[net.politics] A Fact for Milo!

rdz@ccice5.UUCP (Robert D. Zarcone) (10/31/84)

I know a fact!  (Can anyone really know... Oops!  Sorry, wrong net)

Does this make me elligable to participate?

DISCLAIMER:  I have never had a physics course, am tolerant of just
             about everybody and have some ideas that are probably
             not going to change.  Can I still be concerned about
             about events that are going to change my life, and
             discuss them to the best of my ability?

I will, of course, await your reply before going any further in life.

	*** REPLACE THIS LINE WITH YOUR MESSAGE ***

medin@ucbvax.ARPA (Milo Medin) (11/09/84)
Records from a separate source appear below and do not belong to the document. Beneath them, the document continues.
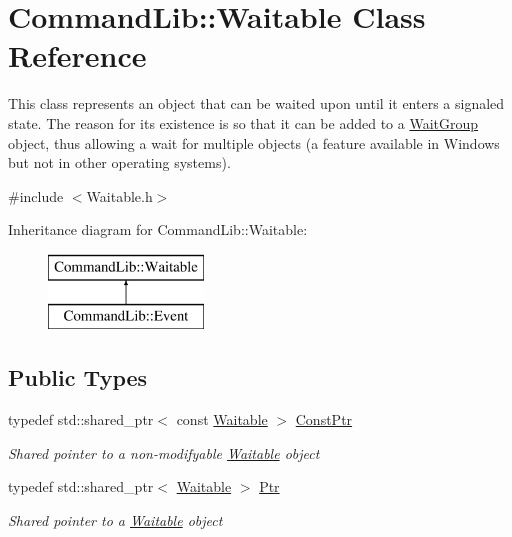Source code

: \hypertarget{class_command_lib_1_1_waitable}{}\section{Command\+Lib\+:\+:Waitable Class Reference}
\label{class_command_lib_1_1_waitable}


This class represents an object that can be waited upon until it enters a signaled state. The reason for its existence is so that it can be added to a \mbox{\hyperlink{class_command_lib_1_1_wait_group}{Wait\+Group}} object, thus allowing a wait for multiple objects (a feature available in Windows but not in other operating systems).  




{\ttfamily \#include $<$Waitable.\+h$>$}

Inheritance diagram for Command\+Lib\+:\+:Waitable\+:\begin{figure}[H]
\begin{center}
\leavevmode
\includegraphics[height=2.000000cm]{class_command_lib_1_1_waitable}
\end{center}
\end{figure}
\subsection*{Public Types}
\begin{DoxyCompactItemize}
\item 
typedef std\+::shared\+\_\+ptr$<$ const \mbox{\hyperlink{class_command_lib_1_1_waitable}{Waitable}} $>$ \mbox{\hyperlink{class_command_lib_1_1_waitable_a2b2652c778560613f9e7dd93be596387}{Const\+Ptr}}
\begin{DoxyCompactList}\small\item\em Shared pointer to a non-\/modifyable \mbox{\hyperlink{class_command_lib_1_1_waitable}{Waitable}} object\end{DoxyCompactList}\item 
typedef std\+::shared\+\_\+ptr$<$ \mbox{\hyperlink{class_command_lib_1_1_waitable}{Waitable}} $>$ \mbox{\hyperlink{class_command_lib_1_1_waitable_ac74b6b91e48220146eada76a31cf2d9b}{Ptr}}
\begin{DoxyCompactList}\small\item\em Shared pointer to a \mbox{\hyperlink{class_command_lib_1_1_waitable}{Waitable}} object\end{DoxyCompactList}\end{DoxyCompactItemize}

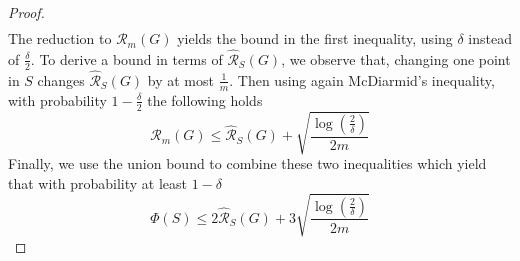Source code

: \begin{proof}
\begin{align}
	\end{align}
	The reduction to $\mathcal{R}_m(G)$ yields the bound in the first inequality, using $\delta$ instead of $\frac{\delta}{2}$. To derive a bound in terms of $\hat{\mathcal{R}}_S(G)$, we observe that, changing one point in $S$ changes $\hat{\mathcal{R}}_S(G)$ by at most $\frac{1}{m}$. Then
	using again McDiarmid's inequality, with probability $1-\frac{\delta}{2}$ the following holds
	\begin{equation}
	\mathcal{R}_m(G)\leq \hat{\mathcal{R}}_S(G) +\sqrt{\frac{\log(\frac{2}{\delta})}{2m}}
	\end{equation}
	Finally, we use the union bound to combine these two inequalities which yield that
	with probability at least $1-\delta$
	\begin{equation}
	\Phi(S) \leq 2\hat{\mathcal{R}}_S(G)+3\sqrt{\frac{\log(\frac{2}{\delta})}{2m}}
	\end{equation}
\end{proof}

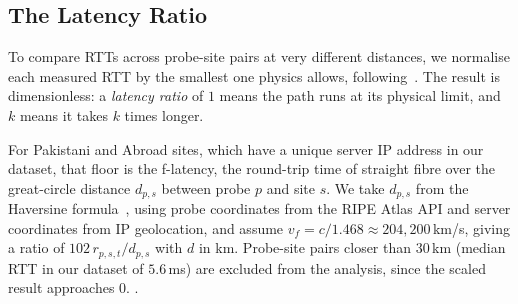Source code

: \documentclass[sigconf,anonymous,10pt]{acmart}
\begin{document}
\subsection{The Latency Ratio}
\label{sec:ratio}
To compare RTTs across probe-site pairs at very different distances, we normalise each measured RTT by the smallest one physics allows, following~\cite{bozkurt:dissecting:2018}. The result is dimensionless: a \emph{latency ratio} of $1$ means the path runs at its physical limit, and $k$ means it takes $k$ times longer.

For Pakistani and Abroad sites, which have a unique server IP address in our dataset, that floor is the f-latency, the round-trip time of straight fibre over the great-circle distance $d_{p,s}$ between probe $p$ and site $s$. We take $d_{p,s}$ from the Haversine formula~\cite{robusto:1957:cosine}, using probe coordinates from the RIPE Atlas API and server coordinates from IP geolocation, and assume $v_f = c/1.468 \approx 204{,}200$\,km/s, giving a ratio of $102\,r_{p,s,t}/d_{p,s}$ with $d$ in km. Probe-site pairs closer than $30$\,km (median RTT in our dataset of $5.6$\,ms) are excluded from the analysis, since the scaled result approaches $0$. .
\end{document}
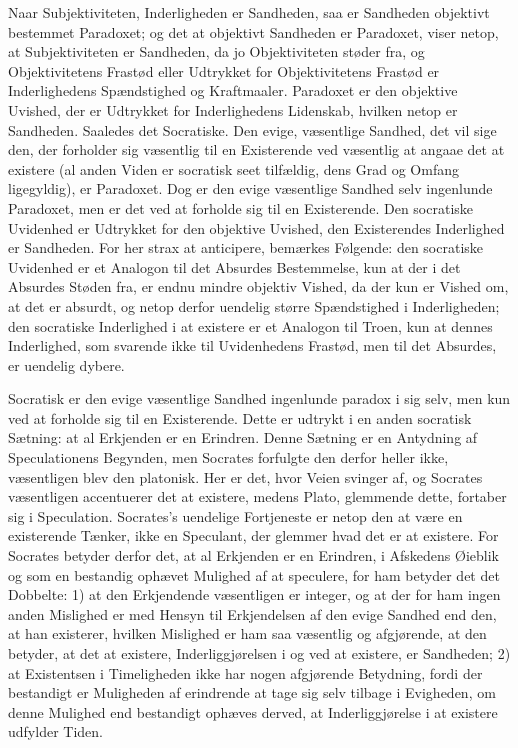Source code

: \documentclass[12pt,a4paper]{article}
\begin{document}
Naar Subjektiviteten, Inderligheden er Sandheden, saa er Sandheden objektivt bestemmet Paradoxet; og det at objektivt Sandheden er Paradoxet, viser netop, at Subjektiviteten er Sandheden, da jo Objektiviteten støder fra, og Objektivitetens Frastød eller Udtrykket for Objektivitetens Frastød er Inderlighedens Spændstighed og Kraftmaaler. Paradoxet er den objektive Uvished, der er Udtrykket for Inderlighedens Lidenskab, hvilken netop er Sandheden. Saaledes det Socratiske. Den evige, væsentlige Sandhed, det vil sige den, der forholder sig væsentlig til en Existerende ved væsentlig at angaae det at existere (al anden Viden er socratisk seet tilfældig, dens Grad og Omfang ligegyldig), er Paradoxet. Dog er den evige væsentlige Sandhed selv ingenlunde Paradoxet, men er det ved at forholde sig til en Existerende. Den socratiske Uvidenhed er Udtrykket for den objektive Uvished, den Existerendes Inderlighed er Sandheden. For her strax at anticipere, bemærkes Følgende: den socratiske Uvidenhed er et Analogon til det Absurdes Bestemmelse, kun at der i det Absurdes Støden fra, er endnu mindre objektiv Vished, da der kun er Vished om, at det er absurdt, og netop derfor uendelig større Spændstighed i Inderligheden; den socratiske Inderlighed i at existere er et Analogon til Troen, kun at dennes Inderlighed, som svarende ikke til Uvidenhedens Frastød, men til det Absurdes, er uendelig dybere.

Socratisk er den evige væsentlige Sandhed ingenlunde paradox i sig selv, men kun ved at forholde sig til en Existerende. Dette er udtrykt i en anden socratisk Sætning: at al Erkjenden er en Erindren. Denne Sætning er en Antydning af Speculationens Begynden, men Socrates forfulgte den derfor heller ikke, væsentligen blev den platonisk. Her er det, hvor Veien svinger af, og Socrates væsentligen accentuerer det at existere, medens Plato, glemmende dette, fortaber sig i Speculation. Socrates's uendelige Fortjeneste er netop den at være en existerende Tænker, ikke en Speculant, der glemmer hvad det er at existere. For Socrates betyder derfor det, at al Erkjenden er en Erindren, i Afskedens Øieblik og som en bestandig ophævet Mulighed af at speculere, for ham betyder det det Dobbelte: 1) at den Erkjendende væsentligen er integer, og at der for ham ingen anden Mislighed er med Hensyn til Erkjendelsen af den evige Sandhed end den, at han existerer, hvilken Mislighed er ham saa væsentlig og afgjørende, at den betyder, at det at existere, Inderliggjørelsen i og ved at existere, er Sandheden; 2) at Existentsen i Timeligheden ikke har nogen afgjørende Betydning, fordi der bestandigt er Muligheden af erindrende at tage sig selv tilbage i Evigheden, om denne Mulighed end bestandigt ophæves derved, at Inderliggjørelse i at existere udfylder Tiden.
\end{document}
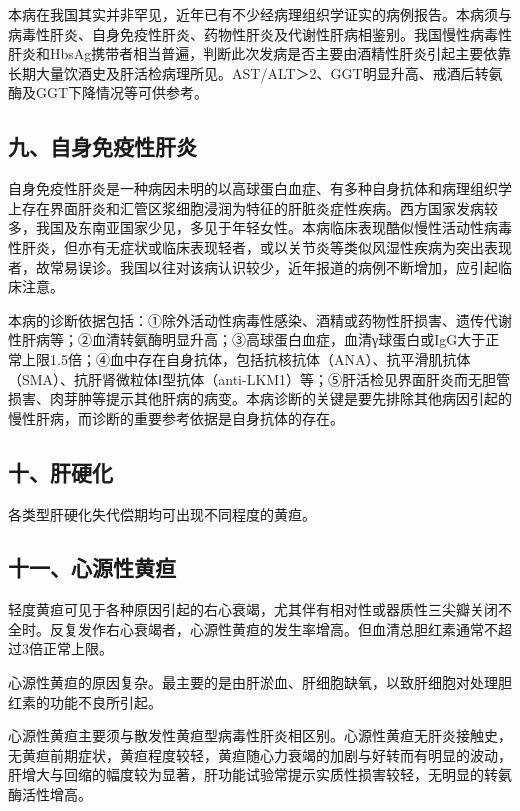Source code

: 本病在我国其实并非罕见，近年已有不少经病理组织学证实的病例报告。本病须与病毒性肝炎、自身免疫性肝炎、药物性肝炎及代谢性肝病相鉴别。我国慢性病毒性肝炎和HbsAg携带者相当普遍，判断此次发病是否主要由酒精性肝炎引起主要依靠长期大量饮酒史及肝活检病理所见。AST/ALT＞2、GGT明显升高、戒酒后转氨酶及GGT下降情况等可供参考。

\subsection{九、自身免疫性肝炎}

自身免疫性肝炎是一种病因未明的以高球蛋白血症、有多种自身抗体和病理组织学上存在界面肝炎和汇管区浆细胞浸润为特征的肝脏炎症性疾病。西方国家发病较多，我国及东南亚国家少见，多见于年轻女性。本病临床表现酷似慢性活动性病毒性肝炎，但亦有无症状或临床表现轻者，或以关节炎等类似风湿性疾病为突出表现者，故常易误诊。我国以往对该病认识较少，近年报道的病例不断增加，应引起临床注意。

本病的诊断依据包括：①除外活动性病毒性感染、酒精或药物性肝损害、遗传代谢性肝病等；②血清转氨酶明显升高；③高球蛋白血症，血清γ球蛋白或IgG大于正常上限1.5倍；④血中存在自身抗体，包括抗核抗体（ANA）、抗平滑肌抗体（SMA）、抗肝肾微粒体Ⅰ型抗体（anti-LKM1）等；⑤肝活检见界面肝炎而无胆管损害、肉芽肿等提示其他肝病的病变。本病诊断的关键是要先排除其他病因引起的慢性肝病，而诊断的重要参考依据是自身抗体的存在。

\subsection{十、肝硬化}

各类型肝硬化失代偿期均可出现不同程度的黄疸。

\subsection{十一、心源性黄疸}

轻度黄疸可见于各种原因引起的右心衰竭，尤其伴有相对性或器质性三尖瓣关闭不全时。反复发作右心衰竭者，心源性黄疸的发生率增高。但血清总胆红素通常不超过3倍正常上限。

心源性黄疸的原因复杂。最主要的是由肝淤血、肝细胞缺氧，以致肝细胞对处理胆红素的功能不良所引起。

心源性黄疸主要须与散发性黄疸型病毒性肝炎相区别。心源性黄疸无肝炎接触史，无黄疸前期症状，黄疸程度较轻，黄疸随心力衰竭的加剧与好转而有明显的波动，肝增大与回缩的幅度较为显著，肝功能试验常提示实质性损害较轻，无明显的转氨酶活性增高。

\protect\hypertarget{text00215.html}{}{}

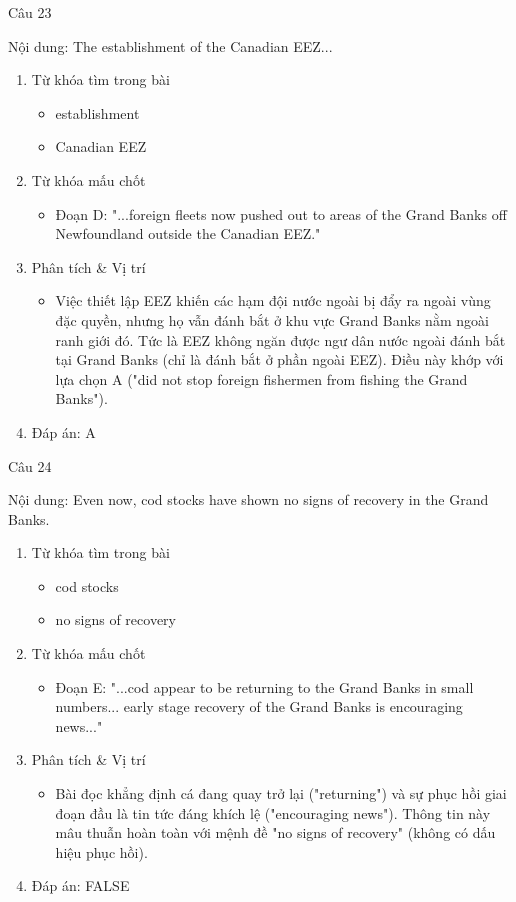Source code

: \documentclass{../templateReading/cdreading}
\begin{document}
Câu 23

Nội dung: The establishment of the Canadian EEZ...
\begin{enumerate}
\item Từ khóa tìm trong bài
\begin{itemize}
\item establishment
\item Canadian EEZ
\end{itemize}
\item Từ khóa mấu chốt
\begin{itemize}
\item Đoạn D: "...foreign fleets now pushed out to areas of the Grand Banks off Newfoundland outside the Canadian EEZ."
\end{itemize}
\item Phân tích \& Vị trí
\begin{itemize}
\item Việc thiết lập EEZ khiến các hạm đội nước ngoài bị đẩy ra ngoài vùng đặc quyền, nhưng họ vẫn đánh bắt ở khu vực Grand Banks nằm ngoài ranh giới đó. Tức là EEZ không ngăn được ngư dân nước ngoài đánh bắt tại Grand Banks (chỉ là đánh bắt ở phần ngoài EEZ). Điều này khớp với lựa chọn A ("did not stop foreign fishermen from fishing the Grand Banks").
\end{itemize}
\item Đáp án: A
\end{enumerate}

Câu 24

Nội dung: Even now, cod stocks have shown no signs of recovery in the Grand Banks.
\begin{enumerate}
\item Từ khóa tìm trong bài
\begin{itemize}
\item cod stocks
\item no signs of recovery
\end{itemize}
\item Từ khóa mấu chốt
\begin{itemize}
\item Đoạn E: "...cod appear to be returning to the Grand Banks in small numbers... early stage recovery of the Grand Banks is encouraging news..."
\end{itemize}
\item Phân tích \& Vị trí
\begin{itemize}
\item Bài đọc khẳng định cá đang quay trở lại ("returning") và sự phục hồi giai đoạn đầu là tin tức đáng khích lệ ("encouraging news"). Thông tin này mâu thuẫn hoàn toàn với mệnh đề "no signs of recovery" (không có dấu hiệu phục hồi).
\end{itemize}
\item Đáp án: FALSE
\end{enumerate}
\end{document}
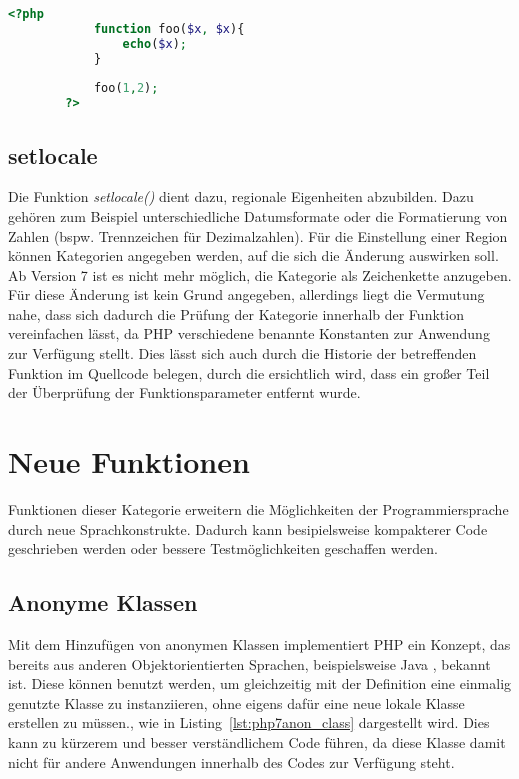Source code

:     \begin{lstlisting}[language=php, caption={Beispiel meherer gleichnamiger Funktionsparameter}, label={lst:php5parameter}]
        <?php
            function foo($x, $x){
                echo($x);
            }
            
            foo(1,2);
        ?>
    \end{lstlisting}

    \subsection{setlocale}\label{setlocale_speed}
    Die Funktion \textit{setlocale()} dient dazu, regionale Eigenheiten abzubilden. Dazu gehören zum Beispiel unterschiedliche Datumsformate oder die Formatierung von 
    Zahlen (bspw. Trennzeichen für Dezimalzahlen). Für die Einstellung einer Region können Kategorien angegeben werden, auf die sich die Änderung auswirken soll. 
    Ab Version 7 ist es nicht mehr möglich, die Kategorie als Zeichenkette anzugeben. Für diese Änderung ist kein Grund angegeben, allerdings liegt die Vermutung
    nahe, dass sich dadurch die Prüfung der Kategorie innerhalb der Funktion vereinfachen lässt, da \acs{PHP} verschiedene benannte Konstanten zur Anwendung zur Verfügung 
    stellt. Dies lässt sich auch durch die Historie der betreffenden Funktion im Quellcode belegen, durch die ersichtlich wird, dass ein großer Teil der Überprüfung
    der Funktionsparameter entfernt wurde. \cite{nikic_remove_2014}

\section{Neue Funktionen}
    Funktionen dieser Kategorie erweitern die Möglichkeiten der Programmiersprache durch neue Sprachkonstrukte. Dadurch kann besipielsweise 
    kompakterer Code geschrieben werden oder bessere Testmöglichkeiten geschaffen werden.

    \subsection{Anonyme Klassen}
    Mit dem Hinzufügen von anonymen Klassen implementiert \acs{PHP} ein Konzept, das bereits aus anderen Objektorientierten Sprachen, beispielsweise Java 
    \cite{oracle_anonymous_nodate}, bekannt ist. Diese können benutzt werden, um gleichzeitig mit der Definition eine einmalig genutzte Klasse zu instanziieren, ohne eigens 
    dafür eine neue lokale Klasse erstellen zu müssen., wie in Listing~\ref{lst:php7anon_class} dargestellt wird. Dies kann zu kürzerem und besser verständlichem 
    Code führen, da diese Klasse damit nicht für andere Anwendungen innerhalb des Codes zur Verfügung steht.

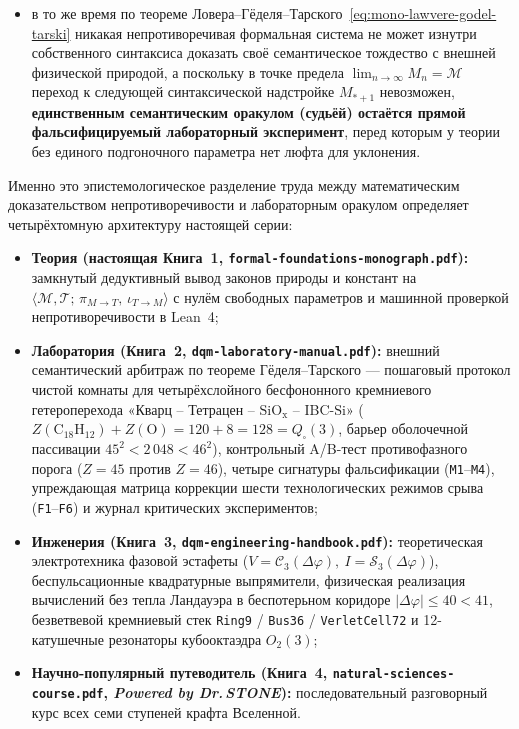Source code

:\begin{enumerate}[label=\textbf{\arabic*.},leftmargin=*]
\begin{itemize}[noitemsep]
  \item в то же время по теореме Ловера--Гёделя--Тарского~\eqref{eq:mono-lawvere-godel-tarski} никакая непротиворечивая формальная система не может изнутри собственного синтаксиса доказать своё семантическое тождество с внешней физической природой, а поскольку в точке предела $\lim_{n\to\infty} M_n = \mathcal{M}$ переход к следующей синтаксической надстройке $M_{*+1}$ невозможен, \textbf{единственным семантическим оракулом (судьёй) остаётся прямой фальсифицируемый лабораторный эксперимент}, перед которым у теории без единого подгоночного параметра нет люфта для уклонения.
  \end{itemize}
\end{enumerate}

Именно это эпистемологическое разделение труда между математическим доказательством непротиворечивости и лабораторным оракулом определяет четырёхтомную архитектуру настоящей серии:
\begin{itemize}[leftmargin=*]
\item \textbf{Теория (настоящая Книга~1, \texttt{formal-foundations-monograph.pdf}):} замкнутый дедуктивный вывод законов природы и констант на $\langle\mathcal{M},\mathcal{T};\,\pi_{M\to T},\,\iota_{T\to M}\rangle$ с нулём свободных параметров и машинной проверкой непротиворечивости в Lean~4;
\item \textbf{Лаборатория (Книга~2, \texttt{dqm-laboratory-manual.pdf}):} внешний семантический арбитраж по теореме Гёделя--Тарского --- пошаговый протокол чистой комнаты для четырёхслойного бесфононного кремниевого гетероперехода «Кварц -- Тетрацен -- $\mathrm{SiO_x}$ -- IBC-$\mathrm{Si}$» ($Z(\mathrm{C_{18}H_{12}}) + Z(\mathrm{O}) = 120 + 8 = 128 = Q_\square(3)$, барьер оболочечной пассивации $45^2 < 2\,048 < 46^2$), контрольный A/B-тест противофазного порога ($Z=45$ против $Z=46$), четыре сигнатуры фальсификации (\texttt{M1}--\texttt{M4}), упреждающая матрица коррекции шести технологических режимов срыва (\texttt{F1}--\texttt{F6}) и журнал критических экспериментов;
\item \textbf{Инженерия (Книга~3, \texttt{dqm-engineering-handbook.pdf}):} теоретическая электротехника фазовой эстафеты ($V = \mathcal{C}_3(\Delta\varphi),\ I = \mathcal{S}_3(\Delta\varphi)$), беспульсационные квадратурные выпрямители, физическая реализация вычислений без тепла Ландауэра в беспотерьном коридоре $|\Delta\varphi|\le 40 < 41$, безветвевой кремниевый стек \texttt{Ring9} / \texttt{Bus36} / \texttt{VerletCell72} и 12-катушечные резонаторы кубооктаэдра $O_2(3)$;
\item \textbf{Научно-популярный путеводитель (Книга~4, \texttt{natural-sciences-course.pdf}, \emph{Powered by Dr.\,STONE}):} последовательный разговорный курс всех семи ступеней крафта Вселенной.
\end{itemize}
I cant believe this discussion.  If your wife had a brain tumor you'd
take her to an expert.  And you probably wouldn't be able to understand
all the treatment he'd recommend either.  But it sure would affect you.
Its a matter of realizing that you need to trust people.  You cant avoid
doing that.  And just because you dont like what the doctor is saying isnt 
any reason to believe that the doctor's prognosis is wrong.
Biologists study life, and strategists study strategy.  When the
strategists need data on the effects of nuclear weapons they read
what others have written, including the biologists.   They dont invent
facts.

As for the comment equating Teller with Sagan, that is an insult to
the n'th degree.  Sagan must be one of the most arrogantly ignorant
people I know.  He came to NASA a while back and I just couldnt believe
the pure unadultered garbage he was putting out.  And when you ask
him to prove what he says, he claims you wont understand it, HE claims
this!  A person with a frontal lobotomy could punch holes in his
arguments.

The people at Rand who have been responding have been trying
to shed some light on this subject, but everyone here seems to
be attacking them for being experts.  They claim conflict of interest.
Well a full time strategist must get paid for his work, but that
says nothing about the work itself.  The analogy that the AMA is
deliberating throwing away cures in order to stay in business
isnt just wrong, its grossly insulting and shows the stupidity
of the people who make that statement.  You folks should ask
the Rand people some questions and should listen to their answers.
I dont believe I have been decieving people.  I have many studies
and reports that support my conclusions, and I'm sure Rand can
refer you to many more, thats if you are interested in reading
the facts and not fiction.  Some people just have a hard time
believing what the don't want to believe is true, its not anything
new, but you cant make mistakes in this arena.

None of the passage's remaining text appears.